Accelerating the 2D Fourier Correlation Algorithm

Implement the Fourier Correlation Algorithm Using oneAPI (The Parallel Universe, Issue 44) showed how to compute the 1D cross-correlation of two signals using a combination of SYCL and oneMKL functions. The present article looks at 2D cross-correlation to find the best overlap of two similar images (Figure 1). In addition to illustrating a 2D use case, this article expands on the previous work by comparing two approaches to write once, run anywhere heterogeneous parallelism: oneAPI and ArrayFire.

Editor’s note: Readers may be interested in ArrayFire Interoperability with oneAPI, Libraries, and OpenCL (The Parallel Universe, Issue 47).

Figure 1. Finding the optimal alignment of two images (represented as binary, square matrices), where (α, β) is the displacement of img2 relative to img1. Note that the second image is circularly shifted when computing the correlation.

The brute force summation shown in Figure 1 is inefficient and possibly infeasible for large problems, so like the previous 1D example, the 2D cross-correlation will also take advantage of the Fourier correlation algorithm to significantly reduce the computational complexity (Figure 2). The 2D Fourier correlation is implemented using both approaches, and the codes are shown side-by-side to illustrate their differences and relative strengths.

Figure 2. The Fourier correlation algorithm in four steps. DFT is the discrete Fourier transform, IDFT is the inverse DFT, CONJG is the complex conjugate, and MAXLOC is the location of the maximum correlation score.

The 2D oneAPI implementation also illustrates differences and improvements over the previous 1D implementation. First, multidimensional Fourier transforms in oneMKL must account for data layout in the real and complex domains. This is demonstrated in the oneAPI examples below.
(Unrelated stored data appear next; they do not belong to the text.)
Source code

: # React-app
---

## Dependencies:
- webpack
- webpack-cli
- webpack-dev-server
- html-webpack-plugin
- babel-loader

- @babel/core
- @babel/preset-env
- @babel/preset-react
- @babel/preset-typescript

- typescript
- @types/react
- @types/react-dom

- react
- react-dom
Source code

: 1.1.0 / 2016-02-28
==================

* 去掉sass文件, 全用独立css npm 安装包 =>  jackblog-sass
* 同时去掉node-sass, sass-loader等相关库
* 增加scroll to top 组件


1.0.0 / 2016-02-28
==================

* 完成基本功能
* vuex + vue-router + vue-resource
Second, the 1D implementation used a MAXLOC reduction operator written in SYCL. The 2D implementation replaces this code with standard functions from the oneAPI DPC++ Library (oneDPL). This makes the code clearer and much more succinct.
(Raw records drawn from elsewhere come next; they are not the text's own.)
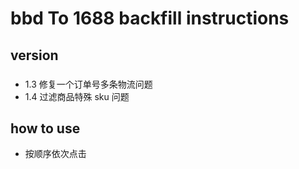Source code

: # bbd To 1688 backfill instructions

## version

###

- 1.3 修复一个订单号多条物流问题
- 1.4 过滤商品特殊 sku 问题

## how to use

- 按顺序依次点击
Implementing the Fourier Correlation Algorithm

Ideally, the entire computation should be performed on the device once the images are loaded into the device memory. Only the final displacement (two scalars in the 2D correlation) is needed by the host. Any other host-device data transfer is unnecessary, and will hurt performance, especially if the images are large

Accelerator Offload with ArrayFire

It is easy to implement the Fourier correlation algorithm in ArrayFire because each step in Figure 2 practically maps to a single statement (Figure 3). Even without the comments, this code should be readable by programmers familiar with C++ or MATLAB, Fortran, and NumPy array notation. There are no explicit loops in this code, and there is no explicit host-device data transfer or device offload. The coding abstraction is implicitly data parallel, so these details are handled by the ArrayFire runtime library.

a block of code

Figure 3. Fourier correlation algorithm implemented using ArrayFire.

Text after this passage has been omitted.